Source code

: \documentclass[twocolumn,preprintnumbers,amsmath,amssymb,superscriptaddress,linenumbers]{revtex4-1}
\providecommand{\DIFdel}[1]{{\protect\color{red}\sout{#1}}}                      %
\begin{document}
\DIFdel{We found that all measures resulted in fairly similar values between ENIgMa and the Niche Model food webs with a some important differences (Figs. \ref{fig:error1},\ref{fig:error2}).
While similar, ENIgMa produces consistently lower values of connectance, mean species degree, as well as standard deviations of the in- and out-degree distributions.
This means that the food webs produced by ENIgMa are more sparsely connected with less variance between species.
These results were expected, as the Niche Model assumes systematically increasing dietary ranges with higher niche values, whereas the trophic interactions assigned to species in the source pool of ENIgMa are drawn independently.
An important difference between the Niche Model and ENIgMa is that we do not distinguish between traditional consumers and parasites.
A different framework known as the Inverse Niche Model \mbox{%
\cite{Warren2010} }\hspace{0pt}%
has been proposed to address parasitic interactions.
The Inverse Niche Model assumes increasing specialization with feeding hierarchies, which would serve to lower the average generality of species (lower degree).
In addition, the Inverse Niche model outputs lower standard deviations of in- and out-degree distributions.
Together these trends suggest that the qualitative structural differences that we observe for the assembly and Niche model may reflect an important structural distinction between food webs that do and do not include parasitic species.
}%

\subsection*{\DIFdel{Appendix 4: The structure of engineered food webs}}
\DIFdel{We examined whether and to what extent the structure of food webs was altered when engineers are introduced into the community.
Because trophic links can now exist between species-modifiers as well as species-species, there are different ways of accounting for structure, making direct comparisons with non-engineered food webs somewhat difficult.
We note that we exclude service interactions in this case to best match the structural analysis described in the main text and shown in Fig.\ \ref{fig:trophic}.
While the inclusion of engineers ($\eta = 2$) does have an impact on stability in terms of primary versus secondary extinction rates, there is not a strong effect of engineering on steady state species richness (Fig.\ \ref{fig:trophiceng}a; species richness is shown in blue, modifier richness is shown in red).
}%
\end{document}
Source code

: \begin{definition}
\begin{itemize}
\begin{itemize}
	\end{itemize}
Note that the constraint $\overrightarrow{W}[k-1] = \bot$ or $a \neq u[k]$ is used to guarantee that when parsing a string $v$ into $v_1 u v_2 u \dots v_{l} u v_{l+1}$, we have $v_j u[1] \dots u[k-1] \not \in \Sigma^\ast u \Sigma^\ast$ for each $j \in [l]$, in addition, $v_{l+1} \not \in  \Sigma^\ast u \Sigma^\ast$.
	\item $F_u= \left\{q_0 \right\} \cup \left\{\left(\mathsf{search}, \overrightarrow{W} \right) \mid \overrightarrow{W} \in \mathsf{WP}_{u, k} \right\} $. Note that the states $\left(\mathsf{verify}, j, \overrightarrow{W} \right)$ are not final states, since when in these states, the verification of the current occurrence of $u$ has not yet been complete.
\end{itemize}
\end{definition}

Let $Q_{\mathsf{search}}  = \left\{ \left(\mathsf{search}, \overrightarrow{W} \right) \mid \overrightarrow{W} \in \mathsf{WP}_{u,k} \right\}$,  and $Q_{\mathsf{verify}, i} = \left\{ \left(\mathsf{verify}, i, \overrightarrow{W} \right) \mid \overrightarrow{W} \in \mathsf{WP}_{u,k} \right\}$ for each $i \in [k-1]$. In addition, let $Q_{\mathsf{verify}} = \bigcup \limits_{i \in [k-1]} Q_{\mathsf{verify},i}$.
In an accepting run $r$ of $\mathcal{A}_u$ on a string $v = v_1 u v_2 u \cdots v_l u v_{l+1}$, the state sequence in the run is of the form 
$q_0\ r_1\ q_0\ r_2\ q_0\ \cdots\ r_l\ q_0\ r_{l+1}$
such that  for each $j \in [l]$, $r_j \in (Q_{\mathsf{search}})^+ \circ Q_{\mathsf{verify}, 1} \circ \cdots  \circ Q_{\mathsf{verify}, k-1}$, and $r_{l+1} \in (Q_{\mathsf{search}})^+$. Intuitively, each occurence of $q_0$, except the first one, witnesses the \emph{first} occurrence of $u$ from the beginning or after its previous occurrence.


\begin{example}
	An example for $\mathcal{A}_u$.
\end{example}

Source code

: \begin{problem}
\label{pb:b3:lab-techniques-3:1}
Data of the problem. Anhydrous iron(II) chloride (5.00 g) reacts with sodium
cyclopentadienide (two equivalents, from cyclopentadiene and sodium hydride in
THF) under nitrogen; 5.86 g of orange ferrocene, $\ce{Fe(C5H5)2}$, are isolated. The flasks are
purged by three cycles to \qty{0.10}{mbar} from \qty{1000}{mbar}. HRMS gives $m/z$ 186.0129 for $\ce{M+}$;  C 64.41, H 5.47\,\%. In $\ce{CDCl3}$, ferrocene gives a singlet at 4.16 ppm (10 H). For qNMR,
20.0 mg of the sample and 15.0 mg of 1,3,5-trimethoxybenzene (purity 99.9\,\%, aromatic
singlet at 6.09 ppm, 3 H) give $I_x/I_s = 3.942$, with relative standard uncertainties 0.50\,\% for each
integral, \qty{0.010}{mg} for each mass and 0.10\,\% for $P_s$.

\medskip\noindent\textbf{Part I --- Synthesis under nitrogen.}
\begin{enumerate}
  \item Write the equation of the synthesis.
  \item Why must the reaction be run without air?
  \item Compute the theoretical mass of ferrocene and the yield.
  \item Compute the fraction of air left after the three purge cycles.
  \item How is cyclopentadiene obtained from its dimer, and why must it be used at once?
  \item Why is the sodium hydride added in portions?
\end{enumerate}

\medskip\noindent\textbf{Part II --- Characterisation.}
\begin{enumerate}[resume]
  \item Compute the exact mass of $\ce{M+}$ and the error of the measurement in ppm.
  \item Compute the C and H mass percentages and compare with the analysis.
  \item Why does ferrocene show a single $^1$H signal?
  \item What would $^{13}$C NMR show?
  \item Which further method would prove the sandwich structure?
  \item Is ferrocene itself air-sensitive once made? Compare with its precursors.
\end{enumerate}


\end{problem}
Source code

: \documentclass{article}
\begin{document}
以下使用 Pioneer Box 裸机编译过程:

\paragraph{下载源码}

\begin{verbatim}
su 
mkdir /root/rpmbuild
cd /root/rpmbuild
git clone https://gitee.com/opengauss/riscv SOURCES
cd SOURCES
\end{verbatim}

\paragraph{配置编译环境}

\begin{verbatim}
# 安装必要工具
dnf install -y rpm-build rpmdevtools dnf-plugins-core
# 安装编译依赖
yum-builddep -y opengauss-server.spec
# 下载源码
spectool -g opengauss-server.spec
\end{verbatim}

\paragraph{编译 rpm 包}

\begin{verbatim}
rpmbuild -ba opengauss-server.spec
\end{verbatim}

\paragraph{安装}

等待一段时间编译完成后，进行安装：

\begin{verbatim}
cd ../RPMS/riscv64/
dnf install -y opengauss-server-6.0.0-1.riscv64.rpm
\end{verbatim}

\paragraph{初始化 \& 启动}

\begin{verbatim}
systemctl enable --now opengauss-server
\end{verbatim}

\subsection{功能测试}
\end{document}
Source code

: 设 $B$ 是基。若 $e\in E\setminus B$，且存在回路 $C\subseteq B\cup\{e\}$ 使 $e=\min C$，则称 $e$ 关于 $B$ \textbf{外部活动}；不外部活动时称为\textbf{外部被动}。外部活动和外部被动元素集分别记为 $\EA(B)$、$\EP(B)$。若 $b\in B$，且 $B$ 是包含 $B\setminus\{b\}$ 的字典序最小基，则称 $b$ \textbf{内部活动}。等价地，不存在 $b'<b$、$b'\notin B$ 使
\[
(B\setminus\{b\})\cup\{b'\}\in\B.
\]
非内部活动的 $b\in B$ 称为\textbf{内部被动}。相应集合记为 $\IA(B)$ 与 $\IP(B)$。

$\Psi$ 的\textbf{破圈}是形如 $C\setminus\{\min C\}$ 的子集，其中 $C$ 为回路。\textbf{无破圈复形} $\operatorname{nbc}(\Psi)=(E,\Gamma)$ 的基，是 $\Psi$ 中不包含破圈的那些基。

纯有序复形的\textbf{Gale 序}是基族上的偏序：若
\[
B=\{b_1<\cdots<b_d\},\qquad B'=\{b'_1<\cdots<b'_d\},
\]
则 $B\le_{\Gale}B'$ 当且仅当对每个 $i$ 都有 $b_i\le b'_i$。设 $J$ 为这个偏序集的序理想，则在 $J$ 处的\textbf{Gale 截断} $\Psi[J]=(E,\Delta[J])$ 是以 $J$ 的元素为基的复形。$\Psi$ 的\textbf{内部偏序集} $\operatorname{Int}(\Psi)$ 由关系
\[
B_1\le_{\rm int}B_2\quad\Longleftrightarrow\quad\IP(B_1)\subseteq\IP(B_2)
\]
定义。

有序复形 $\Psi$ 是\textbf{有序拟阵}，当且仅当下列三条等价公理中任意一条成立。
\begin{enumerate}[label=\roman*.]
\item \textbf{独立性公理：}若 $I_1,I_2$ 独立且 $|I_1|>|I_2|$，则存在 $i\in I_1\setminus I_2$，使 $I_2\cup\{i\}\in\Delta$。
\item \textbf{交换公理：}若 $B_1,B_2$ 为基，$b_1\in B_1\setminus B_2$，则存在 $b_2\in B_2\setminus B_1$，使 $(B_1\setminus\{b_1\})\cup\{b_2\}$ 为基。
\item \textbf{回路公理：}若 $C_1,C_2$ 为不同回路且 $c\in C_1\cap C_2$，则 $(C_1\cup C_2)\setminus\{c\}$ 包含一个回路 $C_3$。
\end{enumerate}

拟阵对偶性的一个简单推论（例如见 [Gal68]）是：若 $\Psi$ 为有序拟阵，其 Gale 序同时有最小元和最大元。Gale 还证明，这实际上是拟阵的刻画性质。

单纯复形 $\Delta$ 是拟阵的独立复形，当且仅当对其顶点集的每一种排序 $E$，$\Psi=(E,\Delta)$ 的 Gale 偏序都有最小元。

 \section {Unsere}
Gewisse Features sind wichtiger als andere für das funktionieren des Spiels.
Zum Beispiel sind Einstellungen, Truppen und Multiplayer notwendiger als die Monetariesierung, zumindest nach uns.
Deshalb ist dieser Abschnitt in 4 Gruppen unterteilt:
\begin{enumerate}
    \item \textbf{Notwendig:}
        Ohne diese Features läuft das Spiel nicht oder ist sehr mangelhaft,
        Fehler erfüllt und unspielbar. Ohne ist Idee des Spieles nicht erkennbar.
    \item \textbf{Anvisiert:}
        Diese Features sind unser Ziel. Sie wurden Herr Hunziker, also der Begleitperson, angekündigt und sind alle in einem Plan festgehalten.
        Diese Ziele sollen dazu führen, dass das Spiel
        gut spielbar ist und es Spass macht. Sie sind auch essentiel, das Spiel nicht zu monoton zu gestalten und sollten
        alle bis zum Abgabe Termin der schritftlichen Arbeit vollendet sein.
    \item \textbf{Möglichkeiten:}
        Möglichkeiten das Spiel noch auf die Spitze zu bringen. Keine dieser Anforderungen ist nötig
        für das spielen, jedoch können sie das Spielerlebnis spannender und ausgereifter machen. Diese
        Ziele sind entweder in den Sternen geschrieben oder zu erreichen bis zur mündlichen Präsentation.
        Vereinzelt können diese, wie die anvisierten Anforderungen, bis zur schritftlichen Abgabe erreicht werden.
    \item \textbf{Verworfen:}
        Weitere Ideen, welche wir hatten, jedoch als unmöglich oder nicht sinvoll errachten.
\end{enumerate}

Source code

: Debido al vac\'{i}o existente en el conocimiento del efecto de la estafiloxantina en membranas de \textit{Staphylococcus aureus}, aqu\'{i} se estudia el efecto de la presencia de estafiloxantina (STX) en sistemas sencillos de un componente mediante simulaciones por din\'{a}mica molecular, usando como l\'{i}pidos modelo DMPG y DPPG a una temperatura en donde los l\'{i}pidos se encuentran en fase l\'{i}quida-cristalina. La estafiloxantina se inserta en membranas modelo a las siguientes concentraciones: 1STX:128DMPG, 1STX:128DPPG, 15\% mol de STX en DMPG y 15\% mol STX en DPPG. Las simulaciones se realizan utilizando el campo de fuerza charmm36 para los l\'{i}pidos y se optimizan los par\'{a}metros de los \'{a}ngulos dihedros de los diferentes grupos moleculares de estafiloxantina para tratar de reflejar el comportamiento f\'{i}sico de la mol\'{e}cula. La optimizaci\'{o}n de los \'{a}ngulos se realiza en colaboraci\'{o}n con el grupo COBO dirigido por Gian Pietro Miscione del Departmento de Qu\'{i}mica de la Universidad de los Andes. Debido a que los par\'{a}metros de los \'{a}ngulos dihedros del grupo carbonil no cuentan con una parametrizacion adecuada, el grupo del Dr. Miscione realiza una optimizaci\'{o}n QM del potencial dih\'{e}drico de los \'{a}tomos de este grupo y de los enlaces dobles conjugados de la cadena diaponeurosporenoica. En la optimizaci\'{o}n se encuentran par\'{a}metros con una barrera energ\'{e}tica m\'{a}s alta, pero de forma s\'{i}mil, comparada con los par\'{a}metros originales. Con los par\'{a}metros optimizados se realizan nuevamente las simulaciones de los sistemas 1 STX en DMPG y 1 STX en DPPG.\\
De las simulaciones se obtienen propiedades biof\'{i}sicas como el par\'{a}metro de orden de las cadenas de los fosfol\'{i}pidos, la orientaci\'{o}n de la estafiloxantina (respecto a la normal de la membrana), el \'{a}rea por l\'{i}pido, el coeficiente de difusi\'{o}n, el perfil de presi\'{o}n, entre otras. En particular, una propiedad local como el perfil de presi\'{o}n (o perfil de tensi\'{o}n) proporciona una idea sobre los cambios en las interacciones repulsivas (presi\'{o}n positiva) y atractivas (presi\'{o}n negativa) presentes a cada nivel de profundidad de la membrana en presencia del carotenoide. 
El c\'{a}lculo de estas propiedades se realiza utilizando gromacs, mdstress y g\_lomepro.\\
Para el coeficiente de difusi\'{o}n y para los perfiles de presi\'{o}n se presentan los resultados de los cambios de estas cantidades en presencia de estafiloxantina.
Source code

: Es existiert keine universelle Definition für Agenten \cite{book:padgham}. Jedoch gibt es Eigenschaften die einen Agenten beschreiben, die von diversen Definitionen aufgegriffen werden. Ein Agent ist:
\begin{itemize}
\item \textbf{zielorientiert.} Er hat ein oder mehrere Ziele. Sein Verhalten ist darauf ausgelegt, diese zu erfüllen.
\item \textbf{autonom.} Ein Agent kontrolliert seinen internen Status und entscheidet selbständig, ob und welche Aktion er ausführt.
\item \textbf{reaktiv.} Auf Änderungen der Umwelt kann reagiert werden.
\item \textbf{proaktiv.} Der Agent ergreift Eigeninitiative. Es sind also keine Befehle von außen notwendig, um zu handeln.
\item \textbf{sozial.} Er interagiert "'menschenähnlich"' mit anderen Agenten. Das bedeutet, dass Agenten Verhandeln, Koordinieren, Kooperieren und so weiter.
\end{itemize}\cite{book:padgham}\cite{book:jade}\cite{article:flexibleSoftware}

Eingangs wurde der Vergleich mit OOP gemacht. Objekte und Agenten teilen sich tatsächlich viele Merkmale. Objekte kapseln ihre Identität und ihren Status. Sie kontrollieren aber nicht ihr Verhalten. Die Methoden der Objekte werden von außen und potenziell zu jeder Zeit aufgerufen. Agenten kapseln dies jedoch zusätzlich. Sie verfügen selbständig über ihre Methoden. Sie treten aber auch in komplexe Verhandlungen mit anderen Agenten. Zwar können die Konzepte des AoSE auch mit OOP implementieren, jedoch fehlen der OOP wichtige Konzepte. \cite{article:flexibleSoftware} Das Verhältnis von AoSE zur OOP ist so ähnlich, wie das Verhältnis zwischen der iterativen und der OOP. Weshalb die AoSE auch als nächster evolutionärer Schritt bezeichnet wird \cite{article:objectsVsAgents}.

[Instructions for the task] All lines above with "label" in them should be returned.

[Result]
\label{pb:b3:lab-techniques-3:1}
\begin{enumerate}[label=\roman*.]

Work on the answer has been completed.